• **DATA EXTRACT**
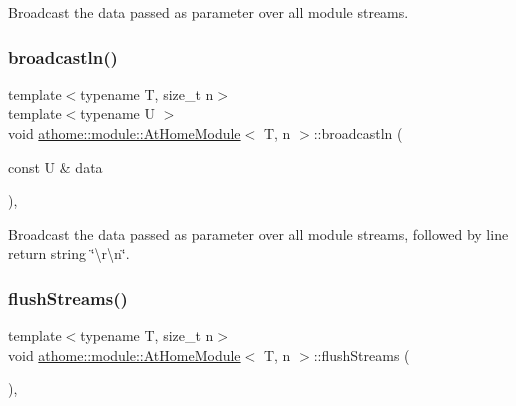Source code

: Broadcast the data passed as parameter over all module streams. \mbox{\label{classathome_1_1module_1_1_at_home_module_a863a9efaa6d10169d1888278cbc70175}} 
\subsubsection{\texorpdfstring{broadcastln()}{broadcastln()}}
{\footnotesize\ttfamily template$<$typename T, size\+\_\+t n$>$ \\
template$<$typename U $>$ \\
void \mbox{\hyperlink{classathome_1_1module_1_1_at_home_module}{athome\+::module\+::\+At\+Home\+Module}}$<$ T, n $>$\+::broadcastln (\begin{DoxyParamCaption}\item[{const U \&}]{data }\end{DoxyParamCaption})\hspace{0.3cm}{\ttfamily [inline]}, {\ttfamily [protected]}}

Broadcast the data passed as parameter over all module streams, followed by line return string \char`\"{}\textbackslash{}r\textbackslash{}n\char`\"{}. \mbox{\label{classathome_1_1module_1_1_at_home_module_ad6e64ed8ff0c2daf0e8bb935b0a8e127}} 
\subsubsection{\texorpdfstring{flush\+Streams()}{flushStreams()}}
{\footnotesize\ttfamily template$<$typename T, size\+\_\+t n$>$ \\
void \mbox{\hyperlink{classathome_1_1module_1_1_at_home_module}{athome\+::module\+::\+At\+Home\+Module}}$<$ T, n $>$\+::flush\+Streams (\begin{DoxyParamCaption}{ }\end{DoxyParamCaption})\hspace{0.3cm}{\ttfamily [inline]}, {\ttfamily [protected]}}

• **REQUIRED ACTION**
Reproduce each entry exactly as written, but leave out the images.

• **ANSWER**
Source code

: Broadcast the data passed as parameter over all module streams. \mbox{\label{classathome_1_1module_1_1_at_home_module_a863a9efaa6d10169d1888278cbc70175}} 
\subsubsection{\texorpdfstring{broadcastln()}{broadcastln()}}
{\footnotesize\ttfamily template$<$typename T, size\+\_\+t n$>$ \\
template$<$typename U $>$ \\
void \mbox{\hyperlink{classathome_1_1module_1_1_at_home_module}{athome\+::module\+::\+At\+Home\+Module}}$<$ T, n $>$\+::broadcastln (\begin{DoxyParamCaption}\item[{const U \&}]{data }\end{DoxyParamCaption})\hspace{0.3cm}{\ttfamily [inline]}, {\ttfamily [protected]}}

Broadcast the data passed as parameter over all module streams, followed by line return string \char`\"{}\textbackslash{}r\textbackslash{}n\char`\"{}. \mbox{\label{classathome_1_1module_1_1_at_home_module_ad6e64ed8ff0c2daf0e8bb935b0a8e127}} 
\subsubsection{\texorpdfstring{flush\+Streams()}{flushStreams()}}
{\footnotesize\ttfamily template$<$typename T, size\+\_\+t n$>$ \\
void \mbox{\hyperlink{classathome_1_1module_1_1_at_home_module}{athome\+::module\+::\+At\+Home\+Module}}$<$ T, n $>$\+::flush\+Streams (\begin{DoxyParamCaption}{ }\end{DoxyParamCaption})\hspace{0.3cm}{\ttfamily [inline]}, {\ttfamily [protected]}}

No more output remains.